Work request
Output the entries below exactly, from the first line to the line holding "My gratitude goes", both included.
Start of Supplied material
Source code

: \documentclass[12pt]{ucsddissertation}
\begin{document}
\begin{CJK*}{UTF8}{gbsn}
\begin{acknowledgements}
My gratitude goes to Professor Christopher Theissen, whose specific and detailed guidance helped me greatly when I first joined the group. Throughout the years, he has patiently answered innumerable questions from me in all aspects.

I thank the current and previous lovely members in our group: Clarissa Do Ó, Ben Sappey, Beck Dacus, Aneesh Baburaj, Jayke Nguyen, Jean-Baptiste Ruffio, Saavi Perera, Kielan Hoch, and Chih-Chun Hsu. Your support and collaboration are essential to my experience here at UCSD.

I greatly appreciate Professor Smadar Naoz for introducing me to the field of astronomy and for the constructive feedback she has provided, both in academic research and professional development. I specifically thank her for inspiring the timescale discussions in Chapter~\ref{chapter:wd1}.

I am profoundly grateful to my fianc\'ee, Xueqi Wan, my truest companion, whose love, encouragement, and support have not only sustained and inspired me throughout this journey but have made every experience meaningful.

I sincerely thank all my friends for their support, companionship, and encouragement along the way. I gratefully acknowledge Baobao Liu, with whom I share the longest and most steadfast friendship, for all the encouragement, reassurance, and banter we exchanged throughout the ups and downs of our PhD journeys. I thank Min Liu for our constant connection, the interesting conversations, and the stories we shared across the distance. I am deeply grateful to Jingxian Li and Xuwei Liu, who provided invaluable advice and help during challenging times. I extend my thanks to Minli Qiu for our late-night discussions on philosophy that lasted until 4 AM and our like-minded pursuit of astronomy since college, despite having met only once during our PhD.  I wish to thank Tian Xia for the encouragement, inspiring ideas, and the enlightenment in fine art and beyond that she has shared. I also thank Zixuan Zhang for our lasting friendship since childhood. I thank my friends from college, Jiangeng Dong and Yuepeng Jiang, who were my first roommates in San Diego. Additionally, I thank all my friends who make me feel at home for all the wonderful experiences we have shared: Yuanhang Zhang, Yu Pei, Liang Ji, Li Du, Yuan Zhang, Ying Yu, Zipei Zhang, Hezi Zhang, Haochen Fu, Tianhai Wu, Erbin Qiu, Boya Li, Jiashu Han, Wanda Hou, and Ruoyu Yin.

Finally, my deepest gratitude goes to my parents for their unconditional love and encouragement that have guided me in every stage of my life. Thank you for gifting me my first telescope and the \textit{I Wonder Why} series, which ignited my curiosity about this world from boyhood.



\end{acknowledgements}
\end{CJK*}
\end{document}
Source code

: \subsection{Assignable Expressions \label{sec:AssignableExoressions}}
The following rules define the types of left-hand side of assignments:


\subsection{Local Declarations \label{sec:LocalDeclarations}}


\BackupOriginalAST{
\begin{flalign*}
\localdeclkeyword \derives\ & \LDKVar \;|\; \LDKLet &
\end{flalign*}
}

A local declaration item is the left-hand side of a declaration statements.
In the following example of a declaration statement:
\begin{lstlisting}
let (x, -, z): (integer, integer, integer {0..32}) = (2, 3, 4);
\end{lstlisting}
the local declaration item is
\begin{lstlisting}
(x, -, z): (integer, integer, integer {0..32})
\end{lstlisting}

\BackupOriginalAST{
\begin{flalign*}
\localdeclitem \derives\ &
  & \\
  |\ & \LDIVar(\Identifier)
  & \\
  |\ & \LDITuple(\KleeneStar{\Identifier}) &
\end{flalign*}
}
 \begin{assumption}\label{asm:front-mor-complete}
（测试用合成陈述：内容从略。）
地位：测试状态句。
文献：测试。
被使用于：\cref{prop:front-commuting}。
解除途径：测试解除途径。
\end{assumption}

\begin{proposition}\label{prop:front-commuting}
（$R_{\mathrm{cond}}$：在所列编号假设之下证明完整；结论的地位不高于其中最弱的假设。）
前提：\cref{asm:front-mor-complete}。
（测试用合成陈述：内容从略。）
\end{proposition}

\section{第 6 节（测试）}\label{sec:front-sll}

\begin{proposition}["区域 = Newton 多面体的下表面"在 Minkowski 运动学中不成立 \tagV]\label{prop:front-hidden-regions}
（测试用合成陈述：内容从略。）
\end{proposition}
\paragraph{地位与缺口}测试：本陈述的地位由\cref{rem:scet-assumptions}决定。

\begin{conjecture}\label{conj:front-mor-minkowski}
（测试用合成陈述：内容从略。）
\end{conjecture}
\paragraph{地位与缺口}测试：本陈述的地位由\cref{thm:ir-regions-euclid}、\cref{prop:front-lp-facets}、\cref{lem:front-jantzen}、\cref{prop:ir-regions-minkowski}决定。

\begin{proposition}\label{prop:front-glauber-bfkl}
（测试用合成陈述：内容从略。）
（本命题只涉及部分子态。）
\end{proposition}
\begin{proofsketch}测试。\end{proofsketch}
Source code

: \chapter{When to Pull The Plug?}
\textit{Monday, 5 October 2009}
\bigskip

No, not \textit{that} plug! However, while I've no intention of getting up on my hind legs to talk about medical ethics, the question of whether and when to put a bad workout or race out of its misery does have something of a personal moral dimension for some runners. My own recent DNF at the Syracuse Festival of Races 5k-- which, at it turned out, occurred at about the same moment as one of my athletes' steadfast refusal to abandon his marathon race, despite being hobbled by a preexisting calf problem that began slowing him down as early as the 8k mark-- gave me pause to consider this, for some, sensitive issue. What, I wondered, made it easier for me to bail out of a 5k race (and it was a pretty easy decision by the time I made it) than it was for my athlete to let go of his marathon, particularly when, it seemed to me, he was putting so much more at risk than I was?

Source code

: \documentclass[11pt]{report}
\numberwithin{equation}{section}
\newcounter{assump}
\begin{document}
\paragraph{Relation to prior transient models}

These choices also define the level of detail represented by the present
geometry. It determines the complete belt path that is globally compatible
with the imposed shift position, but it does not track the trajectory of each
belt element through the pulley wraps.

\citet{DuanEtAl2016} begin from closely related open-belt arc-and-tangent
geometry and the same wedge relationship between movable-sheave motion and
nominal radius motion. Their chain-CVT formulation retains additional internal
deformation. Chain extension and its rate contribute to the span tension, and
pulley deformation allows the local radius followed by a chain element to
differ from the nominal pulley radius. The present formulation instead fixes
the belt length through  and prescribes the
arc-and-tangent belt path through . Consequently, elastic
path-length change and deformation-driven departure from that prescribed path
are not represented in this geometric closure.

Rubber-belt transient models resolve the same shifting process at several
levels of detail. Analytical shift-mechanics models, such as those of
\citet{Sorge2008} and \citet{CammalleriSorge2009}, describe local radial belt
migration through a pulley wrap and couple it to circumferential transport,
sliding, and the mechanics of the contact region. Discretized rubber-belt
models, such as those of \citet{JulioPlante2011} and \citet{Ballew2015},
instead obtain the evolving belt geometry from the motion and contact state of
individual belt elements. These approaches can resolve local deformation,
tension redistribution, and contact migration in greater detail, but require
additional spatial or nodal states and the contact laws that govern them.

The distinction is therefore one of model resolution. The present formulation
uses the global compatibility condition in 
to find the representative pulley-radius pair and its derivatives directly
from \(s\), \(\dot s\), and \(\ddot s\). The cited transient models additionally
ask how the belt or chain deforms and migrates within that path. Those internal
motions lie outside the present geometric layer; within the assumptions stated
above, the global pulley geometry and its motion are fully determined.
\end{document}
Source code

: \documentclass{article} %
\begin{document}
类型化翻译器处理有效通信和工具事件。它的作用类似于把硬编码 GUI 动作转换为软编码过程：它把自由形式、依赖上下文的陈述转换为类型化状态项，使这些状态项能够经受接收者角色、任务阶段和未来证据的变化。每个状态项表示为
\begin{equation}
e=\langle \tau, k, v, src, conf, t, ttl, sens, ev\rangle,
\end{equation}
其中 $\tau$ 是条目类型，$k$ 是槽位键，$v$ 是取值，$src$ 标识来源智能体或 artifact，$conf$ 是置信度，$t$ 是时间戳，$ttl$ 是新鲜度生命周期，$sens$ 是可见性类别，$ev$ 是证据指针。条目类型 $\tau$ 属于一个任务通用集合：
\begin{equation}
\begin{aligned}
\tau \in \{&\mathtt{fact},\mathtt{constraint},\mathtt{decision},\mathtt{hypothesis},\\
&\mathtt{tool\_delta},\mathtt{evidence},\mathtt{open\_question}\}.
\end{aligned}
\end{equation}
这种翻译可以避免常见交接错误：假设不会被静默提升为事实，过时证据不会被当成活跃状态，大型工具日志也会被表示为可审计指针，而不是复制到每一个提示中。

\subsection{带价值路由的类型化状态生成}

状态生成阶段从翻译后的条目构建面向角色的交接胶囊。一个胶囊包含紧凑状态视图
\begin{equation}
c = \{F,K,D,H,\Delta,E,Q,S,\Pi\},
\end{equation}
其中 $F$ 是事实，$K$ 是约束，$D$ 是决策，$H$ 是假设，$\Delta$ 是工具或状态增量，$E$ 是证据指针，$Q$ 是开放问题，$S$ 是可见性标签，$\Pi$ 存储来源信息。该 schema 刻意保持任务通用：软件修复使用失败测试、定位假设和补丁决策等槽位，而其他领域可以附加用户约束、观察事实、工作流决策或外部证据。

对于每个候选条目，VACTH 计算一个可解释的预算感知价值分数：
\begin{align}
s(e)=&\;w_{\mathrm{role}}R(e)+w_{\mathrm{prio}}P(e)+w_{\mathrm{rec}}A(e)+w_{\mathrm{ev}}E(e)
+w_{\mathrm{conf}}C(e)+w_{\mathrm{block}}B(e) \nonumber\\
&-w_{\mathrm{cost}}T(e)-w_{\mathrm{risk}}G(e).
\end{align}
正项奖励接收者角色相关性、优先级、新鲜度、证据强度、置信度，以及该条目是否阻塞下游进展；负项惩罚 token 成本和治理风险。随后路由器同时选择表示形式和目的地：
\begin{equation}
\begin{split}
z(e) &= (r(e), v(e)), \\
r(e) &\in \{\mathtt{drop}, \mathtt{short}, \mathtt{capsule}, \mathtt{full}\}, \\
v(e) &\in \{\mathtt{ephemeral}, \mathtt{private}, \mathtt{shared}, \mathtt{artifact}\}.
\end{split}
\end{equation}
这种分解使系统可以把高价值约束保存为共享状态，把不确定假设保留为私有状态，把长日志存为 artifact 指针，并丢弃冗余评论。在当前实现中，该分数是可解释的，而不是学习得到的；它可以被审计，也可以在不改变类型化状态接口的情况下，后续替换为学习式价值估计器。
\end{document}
End of Supplied material
Output for this exercise
Source code

: \documentclass[12pt]{ucsddissertation}
\begin{document}
\begin{CJK*}{UTF8}{gbsn}
\begin{acknowledgements}
My gratitude goes to Professor Christopher Theissen, whose specific and detailed guidance helped me greatly when I first joined the group. Throughout the years, he has patiently answered innumerable questions from me in all aspects.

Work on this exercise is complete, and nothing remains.